• _Work instruction_
Only one stretch of the records below is wanted: the lines from the one holding "0x0000 2000" through the one holding "UNIT\_FLAG\_DISARMED". Return it exactly, both ends included.

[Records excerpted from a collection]

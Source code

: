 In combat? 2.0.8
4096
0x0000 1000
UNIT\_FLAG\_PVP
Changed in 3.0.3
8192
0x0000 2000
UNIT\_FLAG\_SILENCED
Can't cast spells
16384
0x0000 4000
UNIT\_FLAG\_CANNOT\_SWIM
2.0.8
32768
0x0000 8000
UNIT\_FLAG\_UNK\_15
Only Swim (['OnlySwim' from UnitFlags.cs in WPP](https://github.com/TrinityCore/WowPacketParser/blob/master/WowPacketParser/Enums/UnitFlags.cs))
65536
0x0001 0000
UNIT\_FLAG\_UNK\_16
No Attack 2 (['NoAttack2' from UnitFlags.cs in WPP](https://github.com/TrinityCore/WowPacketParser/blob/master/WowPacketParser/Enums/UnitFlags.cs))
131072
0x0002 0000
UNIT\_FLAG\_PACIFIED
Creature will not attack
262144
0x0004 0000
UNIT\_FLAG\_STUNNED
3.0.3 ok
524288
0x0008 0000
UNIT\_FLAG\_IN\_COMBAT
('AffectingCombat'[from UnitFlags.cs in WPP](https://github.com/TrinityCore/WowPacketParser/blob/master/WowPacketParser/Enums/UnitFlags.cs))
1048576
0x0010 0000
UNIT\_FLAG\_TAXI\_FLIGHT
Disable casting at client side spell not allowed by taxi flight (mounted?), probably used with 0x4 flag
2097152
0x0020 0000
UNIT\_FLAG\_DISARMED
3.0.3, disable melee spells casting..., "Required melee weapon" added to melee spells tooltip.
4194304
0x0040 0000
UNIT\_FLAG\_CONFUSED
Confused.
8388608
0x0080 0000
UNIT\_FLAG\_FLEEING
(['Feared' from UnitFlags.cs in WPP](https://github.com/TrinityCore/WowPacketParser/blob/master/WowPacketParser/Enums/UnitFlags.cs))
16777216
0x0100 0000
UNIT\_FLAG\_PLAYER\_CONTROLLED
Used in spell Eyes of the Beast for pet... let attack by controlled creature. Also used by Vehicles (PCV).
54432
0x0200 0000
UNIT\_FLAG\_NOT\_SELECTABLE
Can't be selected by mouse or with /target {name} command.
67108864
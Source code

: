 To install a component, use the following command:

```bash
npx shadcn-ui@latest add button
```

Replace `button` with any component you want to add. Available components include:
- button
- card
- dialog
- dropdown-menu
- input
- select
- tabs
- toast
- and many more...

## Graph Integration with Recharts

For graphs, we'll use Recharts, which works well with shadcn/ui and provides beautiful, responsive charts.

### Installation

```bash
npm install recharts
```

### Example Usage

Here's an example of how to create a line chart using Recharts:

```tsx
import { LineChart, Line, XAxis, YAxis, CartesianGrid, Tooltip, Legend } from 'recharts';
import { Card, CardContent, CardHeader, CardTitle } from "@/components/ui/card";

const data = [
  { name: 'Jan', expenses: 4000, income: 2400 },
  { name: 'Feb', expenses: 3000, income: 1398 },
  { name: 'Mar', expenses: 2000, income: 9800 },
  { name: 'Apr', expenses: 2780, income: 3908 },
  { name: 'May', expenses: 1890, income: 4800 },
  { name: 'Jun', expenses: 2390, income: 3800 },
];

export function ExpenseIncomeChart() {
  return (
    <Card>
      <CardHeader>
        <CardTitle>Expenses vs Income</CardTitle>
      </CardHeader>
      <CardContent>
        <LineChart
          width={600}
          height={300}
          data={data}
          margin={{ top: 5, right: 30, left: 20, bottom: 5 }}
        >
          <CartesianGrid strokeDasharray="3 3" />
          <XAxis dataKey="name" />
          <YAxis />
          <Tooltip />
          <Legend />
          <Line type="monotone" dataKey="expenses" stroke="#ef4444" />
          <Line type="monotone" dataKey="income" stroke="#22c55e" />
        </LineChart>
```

• _Answer space_
0x0000 2000
UNIT\_FLAG\_SILENCED
Can't cast spells
16384
0x0000 4000
UNIT\_FLAG\_CANNOT\_SWIM
2.0.8
32768
0x0000 8000
UNIT\_FLAG\_UNK\_15
Only Swim (['OnlySwim' from UnitFlags.cs in WPP](https://github.com/TrinityCore/WowPacketParser/blob/master/WowPacketParser/Enums/UnitFlags.cs))
65536
0x0001 0000
UNIT\_FLAG\_UNK\_16
No Attack 2 (['NoAttack2' from UnitFlags.cs in WPP](https://github.com/TrinityCore/WowPacketParser/blob/master/WowPacketParser/Enums/UnitFlags.cs))
131072
0x0002 0000
UNIT\_FLAG\_PACIFIED
Creature will not attack
262144
0x0004 0000
UNIT\_FLAG\_STUNNED
3.0.3 ok
524288
0x0008 0000
UNIT\_FLAG\_IN\_COMBAT
('AffectingCombat'[from UnitFlags.cs in WPP](https://github.com/TrinityCore/WowPacketParser/blob/master/WowPacketParser/Enums/UnitFlags.cs))
1048576
0x0010 0000
UNIT\_FLAG\_TAXI\_FLIGHT
Disable casting at client side spell not allowed by taxi flight (mounted?), probably used with 0x4 flag
2097152
0x0020 0000
UNIT\_FLAG\_DISARMED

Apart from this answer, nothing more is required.